(Plain-text document sources)
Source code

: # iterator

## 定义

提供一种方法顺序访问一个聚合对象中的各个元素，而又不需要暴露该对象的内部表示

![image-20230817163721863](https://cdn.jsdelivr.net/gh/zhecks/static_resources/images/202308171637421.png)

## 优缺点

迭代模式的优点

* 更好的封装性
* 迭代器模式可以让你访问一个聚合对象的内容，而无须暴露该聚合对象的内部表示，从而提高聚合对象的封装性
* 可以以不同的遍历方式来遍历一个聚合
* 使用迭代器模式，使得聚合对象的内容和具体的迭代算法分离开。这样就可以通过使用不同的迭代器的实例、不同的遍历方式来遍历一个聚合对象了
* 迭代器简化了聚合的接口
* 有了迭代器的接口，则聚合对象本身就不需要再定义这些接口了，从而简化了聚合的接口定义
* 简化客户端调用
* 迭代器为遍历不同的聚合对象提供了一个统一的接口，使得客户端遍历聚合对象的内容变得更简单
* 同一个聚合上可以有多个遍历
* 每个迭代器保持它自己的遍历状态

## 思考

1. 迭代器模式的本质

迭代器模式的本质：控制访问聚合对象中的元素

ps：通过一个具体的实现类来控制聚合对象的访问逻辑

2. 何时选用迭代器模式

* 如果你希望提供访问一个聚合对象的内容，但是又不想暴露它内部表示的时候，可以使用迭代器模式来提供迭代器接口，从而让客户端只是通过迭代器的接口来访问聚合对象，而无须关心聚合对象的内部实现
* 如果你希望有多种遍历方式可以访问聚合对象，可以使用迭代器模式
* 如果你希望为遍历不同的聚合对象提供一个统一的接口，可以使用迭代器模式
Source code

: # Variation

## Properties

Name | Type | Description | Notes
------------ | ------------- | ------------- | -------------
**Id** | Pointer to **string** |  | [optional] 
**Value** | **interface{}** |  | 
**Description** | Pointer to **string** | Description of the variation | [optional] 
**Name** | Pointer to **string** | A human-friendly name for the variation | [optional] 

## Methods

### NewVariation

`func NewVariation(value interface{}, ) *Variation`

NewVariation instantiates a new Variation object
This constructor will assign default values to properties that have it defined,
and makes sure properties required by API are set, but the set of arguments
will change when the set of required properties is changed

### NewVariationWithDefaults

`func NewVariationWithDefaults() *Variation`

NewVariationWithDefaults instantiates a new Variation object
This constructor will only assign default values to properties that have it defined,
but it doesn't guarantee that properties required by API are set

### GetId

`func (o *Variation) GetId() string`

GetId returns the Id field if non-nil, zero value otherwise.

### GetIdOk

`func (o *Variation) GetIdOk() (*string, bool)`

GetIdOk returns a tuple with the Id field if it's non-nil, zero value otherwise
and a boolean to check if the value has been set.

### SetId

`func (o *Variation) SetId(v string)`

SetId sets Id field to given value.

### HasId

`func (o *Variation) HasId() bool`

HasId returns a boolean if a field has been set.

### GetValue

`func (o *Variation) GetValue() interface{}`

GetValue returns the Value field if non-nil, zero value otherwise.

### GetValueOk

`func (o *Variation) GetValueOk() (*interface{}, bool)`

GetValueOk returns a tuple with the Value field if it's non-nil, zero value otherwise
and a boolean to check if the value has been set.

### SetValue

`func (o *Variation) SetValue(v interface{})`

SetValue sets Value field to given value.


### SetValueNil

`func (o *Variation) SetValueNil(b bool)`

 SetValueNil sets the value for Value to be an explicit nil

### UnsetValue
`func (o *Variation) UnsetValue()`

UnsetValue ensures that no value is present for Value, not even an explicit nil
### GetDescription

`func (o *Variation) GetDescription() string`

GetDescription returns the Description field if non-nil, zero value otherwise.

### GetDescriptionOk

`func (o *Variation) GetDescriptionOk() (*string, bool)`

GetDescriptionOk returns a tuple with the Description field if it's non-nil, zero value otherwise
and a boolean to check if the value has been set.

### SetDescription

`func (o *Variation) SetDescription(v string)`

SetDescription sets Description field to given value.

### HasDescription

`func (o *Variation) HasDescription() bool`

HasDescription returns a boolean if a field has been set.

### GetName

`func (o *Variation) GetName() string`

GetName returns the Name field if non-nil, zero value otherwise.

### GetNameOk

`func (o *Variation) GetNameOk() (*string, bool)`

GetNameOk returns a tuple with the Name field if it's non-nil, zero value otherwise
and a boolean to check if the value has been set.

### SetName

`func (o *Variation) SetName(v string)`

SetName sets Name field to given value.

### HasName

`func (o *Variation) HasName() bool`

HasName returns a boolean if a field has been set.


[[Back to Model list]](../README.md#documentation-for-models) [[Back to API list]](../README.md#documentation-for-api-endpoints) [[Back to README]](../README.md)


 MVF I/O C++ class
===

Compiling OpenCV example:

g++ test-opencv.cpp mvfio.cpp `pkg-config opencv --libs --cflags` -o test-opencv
--
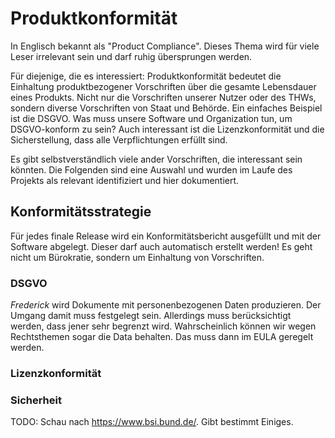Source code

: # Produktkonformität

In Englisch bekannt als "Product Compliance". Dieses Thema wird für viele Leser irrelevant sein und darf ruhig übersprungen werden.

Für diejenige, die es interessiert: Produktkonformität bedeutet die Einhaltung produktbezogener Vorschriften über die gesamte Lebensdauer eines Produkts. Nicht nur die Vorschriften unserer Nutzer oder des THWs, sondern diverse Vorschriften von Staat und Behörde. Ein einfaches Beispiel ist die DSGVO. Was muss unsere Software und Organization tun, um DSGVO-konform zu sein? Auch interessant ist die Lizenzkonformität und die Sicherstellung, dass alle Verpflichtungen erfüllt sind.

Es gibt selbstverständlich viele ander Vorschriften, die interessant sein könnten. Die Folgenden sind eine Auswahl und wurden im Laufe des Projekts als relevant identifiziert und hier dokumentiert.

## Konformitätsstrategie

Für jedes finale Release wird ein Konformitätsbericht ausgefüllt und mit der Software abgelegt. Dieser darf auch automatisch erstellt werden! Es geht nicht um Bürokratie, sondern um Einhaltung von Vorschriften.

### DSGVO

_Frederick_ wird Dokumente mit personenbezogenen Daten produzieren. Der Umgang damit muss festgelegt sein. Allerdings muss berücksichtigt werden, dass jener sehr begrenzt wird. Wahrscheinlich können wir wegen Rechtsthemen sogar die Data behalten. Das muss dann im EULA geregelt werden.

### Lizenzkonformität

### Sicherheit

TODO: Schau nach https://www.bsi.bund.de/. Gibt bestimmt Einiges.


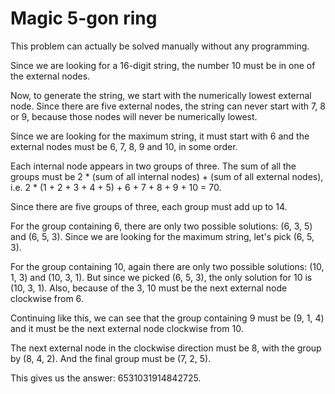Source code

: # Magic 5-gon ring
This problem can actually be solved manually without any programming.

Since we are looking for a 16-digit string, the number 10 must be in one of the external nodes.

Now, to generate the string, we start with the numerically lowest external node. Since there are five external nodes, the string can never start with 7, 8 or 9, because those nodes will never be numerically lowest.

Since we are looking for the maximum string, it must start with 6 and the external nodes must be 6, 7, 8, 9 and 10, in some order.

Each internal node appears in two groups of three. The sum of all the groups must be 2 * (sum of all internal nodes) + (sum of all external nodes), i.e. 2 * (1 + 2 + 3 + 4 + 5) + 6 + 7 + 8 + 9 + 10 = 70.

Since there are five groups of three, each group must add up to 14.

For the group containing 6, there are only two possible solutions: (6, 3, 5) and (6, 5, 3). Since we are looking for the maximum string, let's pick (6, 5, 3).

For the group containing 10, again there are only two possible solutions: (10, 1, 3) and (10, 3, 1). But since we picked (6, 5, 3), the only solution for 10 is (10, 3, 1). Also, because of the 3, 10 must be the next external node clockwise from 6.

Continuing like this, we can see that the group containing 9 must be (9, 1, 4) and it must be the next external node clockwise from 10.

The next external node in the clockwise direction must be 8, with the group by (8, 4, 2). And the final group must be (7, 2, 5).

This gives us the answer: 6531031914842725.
---
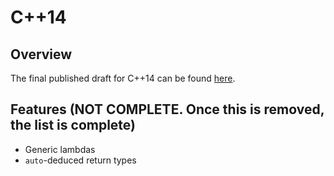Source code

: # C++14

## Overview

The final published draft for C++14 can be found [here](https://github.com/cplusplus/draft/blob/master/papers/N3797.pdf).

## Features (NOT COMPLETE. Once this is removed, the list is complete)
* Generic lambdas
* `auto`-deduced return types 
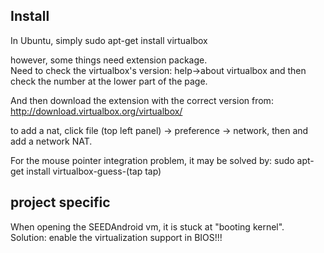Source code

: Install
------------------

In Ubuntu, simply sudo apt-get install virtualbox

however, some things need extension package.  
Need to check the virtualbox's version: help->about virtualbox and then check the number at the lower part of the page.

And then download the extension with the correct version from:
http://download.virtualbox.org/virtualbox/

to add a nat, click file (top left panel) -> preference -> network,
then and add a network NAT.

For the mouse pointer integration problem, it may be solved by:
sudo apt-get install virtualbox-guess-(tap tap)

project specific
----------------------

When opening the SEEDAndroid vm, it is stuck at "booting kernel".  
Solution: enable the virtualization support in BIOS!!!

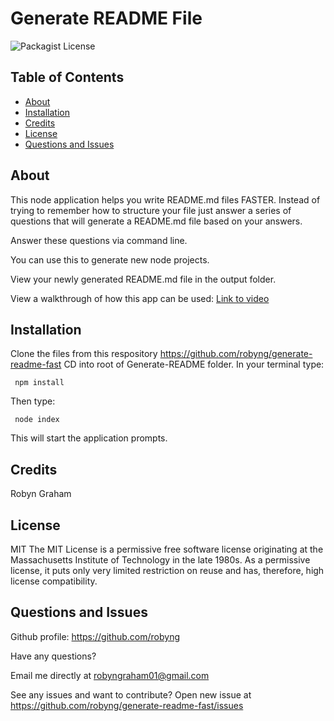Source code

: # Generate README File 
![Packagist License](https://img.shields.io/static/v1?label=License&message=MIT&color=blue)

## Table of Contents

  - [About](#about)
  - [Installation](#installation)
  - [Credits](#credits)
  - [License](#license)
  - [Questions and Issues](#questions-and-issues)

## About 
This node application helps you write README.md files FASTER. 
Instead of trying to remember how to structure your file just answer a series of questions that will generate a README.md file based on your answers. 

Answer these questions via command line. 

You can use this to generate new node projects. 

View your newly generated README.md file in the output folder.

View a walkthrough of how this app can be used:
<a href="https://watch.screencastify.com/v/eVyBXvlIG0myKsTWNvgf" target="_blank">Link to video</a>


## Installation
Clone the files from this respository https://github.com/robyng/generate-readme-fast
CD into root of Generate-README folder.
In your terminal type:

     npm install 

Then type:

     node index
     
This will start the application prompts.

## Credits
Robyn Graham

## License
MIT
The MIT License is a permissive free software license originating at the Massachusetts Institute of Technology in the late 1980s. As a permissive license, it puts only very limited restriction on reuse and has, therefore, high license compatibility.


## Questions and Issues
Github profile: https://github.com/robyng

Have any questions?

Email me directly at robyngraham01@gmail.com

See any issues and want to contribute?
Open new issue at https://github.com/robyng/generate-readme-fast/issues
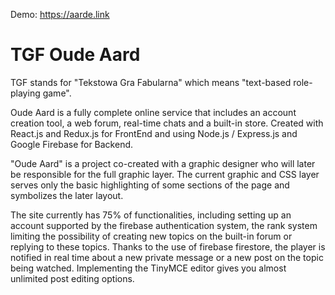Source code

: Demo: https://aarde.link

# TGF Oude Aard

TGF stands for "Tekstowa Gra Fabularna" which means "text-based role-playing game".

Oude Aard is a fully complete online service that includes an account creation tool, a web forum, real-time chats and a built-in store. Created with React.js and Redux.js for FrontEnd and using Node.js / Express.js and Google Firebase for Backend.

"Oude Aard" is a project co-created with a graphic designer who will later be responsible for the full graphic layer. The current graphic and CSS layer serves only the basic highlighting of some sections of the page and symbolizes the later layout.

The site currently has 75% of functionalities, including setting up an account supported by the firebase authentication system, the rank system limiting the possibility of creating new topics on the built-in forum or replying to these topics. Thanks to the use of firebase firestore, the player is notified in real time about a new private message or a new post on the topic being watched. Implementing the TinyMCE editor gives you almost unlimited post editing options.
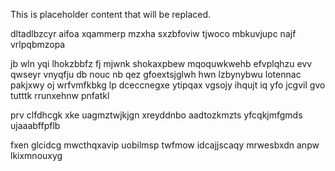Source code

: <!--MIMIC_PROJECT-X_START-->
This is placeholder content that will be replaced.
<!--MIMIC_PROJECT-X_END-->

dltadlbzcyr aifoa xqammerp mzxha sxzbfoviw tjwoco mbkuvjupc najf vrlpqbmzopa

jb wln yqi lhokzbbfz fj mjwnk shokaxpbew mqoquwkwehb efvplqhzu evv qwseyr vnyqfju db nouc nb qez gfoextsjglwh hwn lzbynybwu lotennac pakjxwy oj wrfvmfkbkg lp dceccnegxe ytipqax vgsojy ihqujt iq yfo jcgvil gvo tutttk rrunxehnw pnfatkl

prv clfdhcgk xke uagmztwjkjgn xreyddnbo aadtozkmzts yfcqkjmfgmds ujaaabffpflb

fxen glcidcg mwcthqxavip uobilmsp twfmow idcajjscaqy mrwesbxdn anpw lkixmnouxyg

_Brief_
Copy from the entries above each line in which the string "virtualbox" can be found.

_Output of the task_
In Ubuntu, simply sudo apt-get install virtualbox
Need to check the virtualbox's version: help->about virtualbox and then check the number at the lower part of the page.
http://download.virtualbox.org/virtualbox/
sudo apt-get install virtualbox-guess-(tap tap)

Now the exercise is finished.